Booth's New Call Telecom looks to partner Indian players

Written By Unknown on Jumat, 22 Agustus 2014 | 23.25

Investing in emerging markets is no laughing matter and it should be a central concern for all investors worldwide. That's the word coming in from emerging market evangelist, Jerome Booth. As a part of CNBC-TV18's RD-360 series, market expert Ramesh Damani spoke to economist and author Jerome Booth and discussed his concerns in the developed markets and his outlook on India and the other emerging markets.

Below is the verbatim transcript of Jerome Booth's interview with Ramesh Damani:

Jerome: Finance theory that we use is not fit for purpose. This isn't necessarily a statement against academics but as Milton Friedman said if a theory has neither realistic assumptions nor testable results then it is useless and a lot of finance theory falls, maybe technically correct, but if falls under that category and so it is the widespread use of that theory in inappropriate ways which is effectively effected as allocation on a global scale affecting hundreds of millions of people and this is wrong and we need to change it.

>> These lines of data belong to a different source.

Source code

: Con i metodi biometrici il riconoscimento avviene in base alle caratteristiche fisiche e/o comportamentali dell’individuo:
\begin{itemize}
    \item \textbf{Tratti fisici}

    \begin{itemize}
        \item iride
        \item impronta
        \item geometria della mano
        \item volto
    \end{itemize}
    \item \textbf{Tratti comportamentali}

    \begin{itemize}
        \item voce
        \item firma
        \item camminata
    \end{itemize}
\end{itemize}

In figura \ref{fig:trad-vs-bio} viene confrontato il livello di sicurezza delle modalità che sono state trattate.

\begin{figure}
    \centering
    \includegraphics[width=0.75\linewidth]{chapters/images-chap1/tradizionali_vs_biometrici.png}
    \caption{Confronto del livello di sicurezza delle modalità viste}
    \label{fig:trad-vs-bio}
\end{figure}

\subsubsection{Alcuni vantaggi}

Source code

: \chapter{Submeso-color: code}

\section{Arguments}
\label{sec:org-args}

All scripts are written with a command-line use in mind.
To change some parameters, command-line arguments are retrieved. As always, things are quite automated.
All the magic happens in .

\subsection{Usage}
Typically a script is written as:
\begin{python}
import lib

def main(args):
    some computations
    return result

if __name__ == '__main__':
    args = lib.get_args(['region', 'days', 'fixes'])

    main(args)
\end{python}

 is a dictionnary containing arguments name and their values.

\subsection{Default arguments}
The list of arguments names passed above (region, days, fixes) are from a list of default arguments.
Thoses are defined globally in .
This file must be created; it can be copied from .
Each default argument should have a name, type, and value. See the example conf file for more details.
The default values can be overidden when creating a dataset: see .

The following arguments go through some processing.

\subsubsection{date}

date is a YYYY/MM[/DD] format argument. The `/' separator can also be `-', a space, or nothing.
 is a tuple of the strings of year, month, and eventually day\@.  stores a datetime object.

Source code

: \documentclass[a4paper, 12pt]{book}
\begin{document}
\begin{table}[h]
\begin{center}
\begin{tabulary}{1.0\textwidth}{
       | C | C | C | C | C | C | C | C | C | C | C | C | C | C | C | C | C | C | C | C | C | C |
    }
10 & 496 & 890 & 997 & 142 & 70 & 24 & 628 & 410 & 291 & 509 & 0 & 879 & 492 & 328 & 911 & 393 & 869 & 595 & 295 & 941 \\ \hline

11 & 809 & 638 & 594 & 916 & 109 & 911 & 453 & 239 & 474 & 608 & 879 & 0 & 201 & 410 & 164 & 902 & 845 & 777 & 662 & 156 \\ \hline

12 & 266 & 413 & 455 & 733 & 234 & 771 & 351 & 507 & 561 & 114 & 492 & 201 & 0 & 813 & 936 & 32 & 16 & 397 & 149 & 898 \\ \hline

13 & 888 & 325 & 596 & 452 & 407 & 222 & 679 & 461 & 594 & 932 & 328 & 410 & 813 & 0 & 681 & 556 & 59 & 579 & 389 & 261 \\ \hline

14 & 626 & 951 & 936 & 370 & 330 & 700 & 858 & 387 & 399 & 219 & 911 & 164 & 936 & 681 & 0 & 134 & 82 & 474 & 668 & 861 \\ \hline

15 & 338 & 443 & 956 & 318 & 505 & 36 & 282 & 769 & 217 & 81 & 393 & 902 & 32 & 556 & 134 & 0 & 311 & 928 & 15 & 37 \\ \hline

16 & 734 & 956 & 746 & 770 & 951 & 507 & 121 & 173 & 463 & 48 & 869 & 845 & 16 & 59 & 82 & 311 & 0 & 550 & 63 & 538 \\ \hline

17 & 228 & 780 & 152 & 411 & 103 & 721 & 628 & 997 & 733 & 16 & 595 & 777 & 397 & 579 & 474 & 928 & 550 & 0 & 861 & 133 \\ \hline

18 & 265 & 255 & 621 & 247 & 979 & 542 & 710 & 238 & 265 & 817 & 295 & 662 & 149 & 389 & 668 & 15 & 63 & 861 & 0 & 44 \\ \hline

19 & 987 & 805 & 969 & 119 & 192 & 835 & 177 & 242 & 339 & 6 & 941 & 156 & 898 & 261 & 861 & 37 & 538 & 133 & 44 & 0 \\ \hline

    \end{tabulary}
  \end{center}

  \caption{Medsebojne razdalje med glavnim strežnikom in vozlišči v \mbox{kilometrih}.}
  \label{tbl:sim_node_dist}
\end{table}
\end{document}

So yes, we do need to smell the coffee and the biggest problem of all in asset allocation globally for investors is the agency problem that people are managing other people's money and they have different incentives and one of the biggest problem is that they use the theory in the knowledge that is not fit for the purpose but because everybody else does.

Ramesh: Herd Mentality?

Jerome: Yes, there is a huge herd mentality.

Ramesh: Developed markets have a problem according to you.

Jerome: Yes.

Ramesh: What is the problem?

Jerome: The problem is that we have depression like conditions which is what I was coming on to say about - uncertainty specifically and we have just way too much debt. The average for, what I call heavily indebted developed countries which because somebody else called, rather condescendingly group of countries heavily indebted poor countries, so I call them heavily indebted developed countries. The average debt to Gross Domestic Product (GDP) is 270 percent. Now when England had a debt to GDP of 240 percent after beating Napoleon it certainly took them half a century to get down to a sustainable level using fiscal policy. So that is not politically feasible today. These enormous debts are going to be eroded by a combination of two things.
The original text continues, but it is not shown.